In my last history lesson I wrote about Braddock’s defeat at the Monogahela River near Pittsburgh. This battle was part of the French and Indian War. Today I am going to back up a little and begin talking about the history of the National Road. In order to talk about the National Road, I need to lay the groundwork by talking about Washington’s Trace and Braddock Road Trace.
When George Washington was first tasked with heading into the Ohio country and getting rid of the French, he had to find a way to get there. George Washington had an uncanny ability to know where he was in the wilderness, perhaps from his years as a surveyor. But Cumberland, Maryland, was the last developed outpost on the frontier in 1754. The road ended here. So, in order to get an army into the Ohio country to fight the French, Washington first had to build a road.
The resulting Trace was a rough road that was cleared of large, old growth trees but not much else. Washington got the road “built” from Cumberland to close to current-day Brownsville, Pennsylvania. But the road was very rough and not really suitable for wagons or heavy artillery. It served the purpose of getting Washington’s army to the Great Meadows, and we know about his defeat there.
The next year, 1755, General Braddock led his expedition toward Fort Duquesne at the forks of the Ohio. Because he was bringing heavy artillery, he set his army to expanding Washington’s Trace and making it twelve feet wide. When he got to the top of Chestnut Ridge, he continued north along the ridge instead of taking the pass Washington used. Because the road building was going so slowly, Braddock decided to divide his forces into a road building crew and another attack crew. We know that this attack crew was soundly defeated by the French and the Native Americans close to Fort Duquesne.

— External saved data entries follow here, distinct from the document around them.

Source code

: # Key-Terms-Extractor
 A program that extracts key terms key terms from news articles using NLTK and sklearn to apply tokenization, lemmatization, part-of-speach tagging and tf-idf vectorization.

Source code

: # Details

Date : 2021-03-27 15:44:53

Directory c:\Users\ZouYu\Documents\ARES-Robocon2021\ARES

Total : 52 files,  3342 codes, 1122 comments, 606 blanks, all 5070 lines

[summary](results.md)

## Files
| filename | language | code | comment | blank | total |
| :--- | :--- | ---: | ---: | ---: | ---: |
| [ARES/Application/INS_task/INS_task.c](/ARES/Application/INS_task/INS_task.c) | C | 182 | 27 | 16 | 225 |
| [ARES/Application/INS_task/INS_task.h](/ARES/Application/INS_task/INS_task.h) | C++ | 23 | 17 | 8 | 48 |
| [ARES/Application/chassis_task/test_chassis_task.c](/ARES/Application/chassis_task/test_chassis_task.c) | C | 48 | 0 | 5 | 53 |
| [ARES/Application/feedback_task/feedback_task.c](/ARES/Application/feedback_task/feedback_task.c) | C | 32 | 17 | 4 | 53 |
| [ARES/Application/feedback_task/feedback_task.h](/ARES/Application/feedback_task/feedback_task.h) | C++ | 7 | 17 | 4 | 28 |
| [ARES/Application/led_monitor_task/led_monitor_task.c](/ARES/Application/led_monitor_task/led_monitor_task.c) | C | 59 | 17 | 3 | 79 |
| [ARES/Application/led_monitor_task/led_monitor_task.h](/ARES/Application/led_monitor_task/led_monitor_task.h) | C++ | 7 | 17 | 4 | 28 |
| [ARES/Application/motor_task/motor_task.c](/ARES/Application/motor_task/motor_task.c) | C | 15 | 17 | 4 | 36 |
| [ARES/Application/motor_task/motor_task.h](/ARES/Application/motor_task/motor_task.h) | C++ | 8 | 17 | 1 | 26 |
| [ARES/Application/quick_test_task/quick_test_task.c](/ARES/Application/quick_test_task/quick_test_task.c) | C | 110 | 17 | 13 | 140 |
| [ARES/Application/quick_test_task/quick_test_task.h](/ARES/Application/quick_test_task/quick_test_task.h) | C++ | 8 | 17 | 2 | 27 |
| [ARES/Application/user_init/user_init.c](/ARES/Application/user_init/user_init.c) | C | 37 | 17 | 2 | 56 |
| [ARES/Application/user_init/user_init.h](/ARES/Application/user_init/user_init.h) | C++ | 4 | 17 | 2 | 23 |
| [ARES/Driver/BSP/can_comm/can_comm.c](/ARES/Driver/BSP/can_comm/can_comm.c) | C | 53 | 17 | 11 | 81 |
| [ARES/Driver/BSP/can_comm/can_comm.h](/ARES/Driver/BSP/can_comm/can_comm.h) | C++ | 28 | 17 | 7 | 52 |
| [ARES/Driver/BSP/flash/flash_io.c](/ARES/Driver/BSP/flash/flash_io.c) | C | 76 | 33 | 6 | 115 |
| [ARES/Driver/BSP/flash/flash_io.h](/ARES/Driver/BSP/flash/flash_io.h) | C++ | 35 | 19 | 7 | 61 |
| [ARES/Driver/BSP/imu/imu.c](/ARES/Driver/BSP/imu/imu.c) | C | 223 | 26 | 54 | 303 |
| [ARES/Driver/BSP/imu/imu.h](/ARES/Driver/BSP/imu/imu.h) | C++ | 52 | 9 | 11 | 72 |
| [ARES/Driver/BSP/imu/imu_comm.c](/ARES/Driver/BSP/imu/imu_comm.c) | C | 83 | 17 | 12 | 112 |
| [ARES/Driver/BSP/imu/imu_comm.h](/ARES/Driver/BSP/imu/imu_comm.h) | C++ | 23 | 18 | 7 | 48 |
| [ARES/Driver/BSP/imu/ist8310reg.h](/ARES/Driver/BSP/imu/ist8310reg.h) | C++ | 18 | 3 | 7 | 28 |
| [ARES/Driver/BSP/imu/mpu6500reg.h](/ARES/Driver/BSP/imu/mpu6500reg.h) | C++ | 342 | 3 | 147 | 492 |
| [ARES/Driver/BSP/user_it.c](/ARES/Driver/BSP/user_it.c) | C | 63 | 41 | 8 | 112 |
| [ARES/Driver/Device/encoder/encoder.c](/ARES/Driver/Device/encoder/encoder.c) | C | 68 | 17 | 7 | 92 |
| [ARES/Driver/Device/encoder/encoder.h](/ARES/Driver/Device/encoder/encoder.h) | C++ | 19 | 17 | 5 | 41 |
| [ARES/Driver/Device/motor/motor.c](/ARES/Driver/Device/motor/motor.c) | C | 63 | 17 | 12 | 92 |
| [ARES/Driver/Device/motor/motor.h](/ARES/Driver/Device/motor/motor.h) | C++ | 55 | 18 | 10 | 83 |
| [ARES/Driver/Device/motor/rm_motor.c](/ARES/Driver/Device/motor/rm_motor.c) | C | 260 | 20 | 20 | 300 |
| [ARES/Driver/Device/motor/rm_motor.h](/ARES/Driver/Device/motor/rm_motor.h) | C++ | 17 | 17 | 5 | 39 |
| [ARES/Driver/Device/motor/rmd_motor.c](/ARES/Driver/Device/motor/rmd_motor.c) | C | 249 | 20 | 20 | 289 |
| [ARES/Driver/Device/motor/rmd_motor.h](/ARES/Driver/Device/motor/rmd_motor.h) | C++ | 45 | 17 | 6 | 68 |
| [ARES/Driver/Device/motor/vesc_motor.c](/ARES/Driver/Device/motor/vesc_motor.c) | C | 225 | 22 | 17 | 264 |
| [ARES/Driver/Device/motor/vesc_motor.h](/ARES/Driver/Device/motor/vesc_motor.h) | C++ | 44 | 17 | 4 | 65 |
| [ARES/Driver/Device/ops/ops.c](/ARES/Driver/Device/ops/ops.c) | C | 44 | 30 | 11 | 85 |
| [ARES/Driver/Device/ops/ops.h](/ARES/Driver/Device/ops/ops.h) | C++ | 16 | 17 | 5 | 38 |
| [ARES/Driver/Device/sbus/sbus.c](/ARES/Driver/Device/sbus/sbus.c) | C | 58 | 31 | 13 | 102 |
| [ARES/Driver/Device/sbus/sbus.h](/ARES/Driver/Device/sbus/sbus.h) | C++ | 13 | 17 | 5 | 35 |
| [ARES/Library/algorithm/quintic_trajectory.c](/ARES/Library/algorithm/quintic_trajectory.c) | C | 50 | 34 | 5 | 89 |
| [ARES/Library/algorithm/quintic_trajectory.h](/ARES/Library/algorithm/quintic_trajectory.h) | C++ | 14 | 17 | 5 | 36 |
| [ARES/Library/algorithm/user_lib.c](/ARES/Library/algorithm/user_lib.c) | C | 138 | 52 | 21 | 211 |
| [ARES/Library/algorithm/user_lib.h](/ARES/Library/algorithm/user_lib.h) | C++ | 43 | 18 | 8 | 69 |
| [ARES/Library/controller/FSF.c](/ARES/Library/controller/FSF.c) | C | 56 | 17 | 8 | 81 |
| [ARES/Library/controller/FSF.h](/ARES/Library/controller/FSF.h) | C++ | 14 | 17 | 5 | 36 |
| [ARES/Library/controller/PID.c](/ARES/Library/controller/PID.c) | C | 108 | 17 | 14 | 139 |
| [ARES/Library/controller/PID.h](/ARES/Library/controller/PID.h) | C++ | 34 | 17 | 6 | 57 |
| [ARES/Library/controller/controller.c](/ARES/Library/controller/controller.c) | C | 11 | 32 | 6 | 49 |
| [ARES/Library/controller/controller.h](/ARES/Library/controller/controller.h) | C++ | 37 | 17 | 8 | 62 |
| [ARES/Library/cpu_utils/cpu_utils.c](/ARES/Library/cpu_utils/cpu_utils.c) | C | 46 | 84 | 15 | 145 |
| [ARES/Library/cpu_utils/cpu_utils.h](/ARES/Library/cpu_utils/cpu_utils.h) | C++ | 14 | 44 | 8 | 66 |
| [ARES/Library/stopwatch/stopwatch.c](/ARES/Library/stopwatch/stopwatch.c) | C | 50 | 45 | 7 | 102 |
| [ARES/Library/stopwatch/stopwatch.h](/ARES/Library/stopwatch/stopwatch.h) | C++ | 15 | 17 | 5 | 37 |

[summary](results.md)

After the French and Indian War, settlers used the Braddock Road Trace to move into this area of western Pennsylvania. Today you can still walk along parts of Washington’s Trace and the Braddock Road Trace at Fort Necessity, Braddock’s Grave, and Jumonville Glen and Jumonville Camp and Retreat Center. Eventually this wilderness road would become the foundation for the National Road, but that is a history lesson for another day.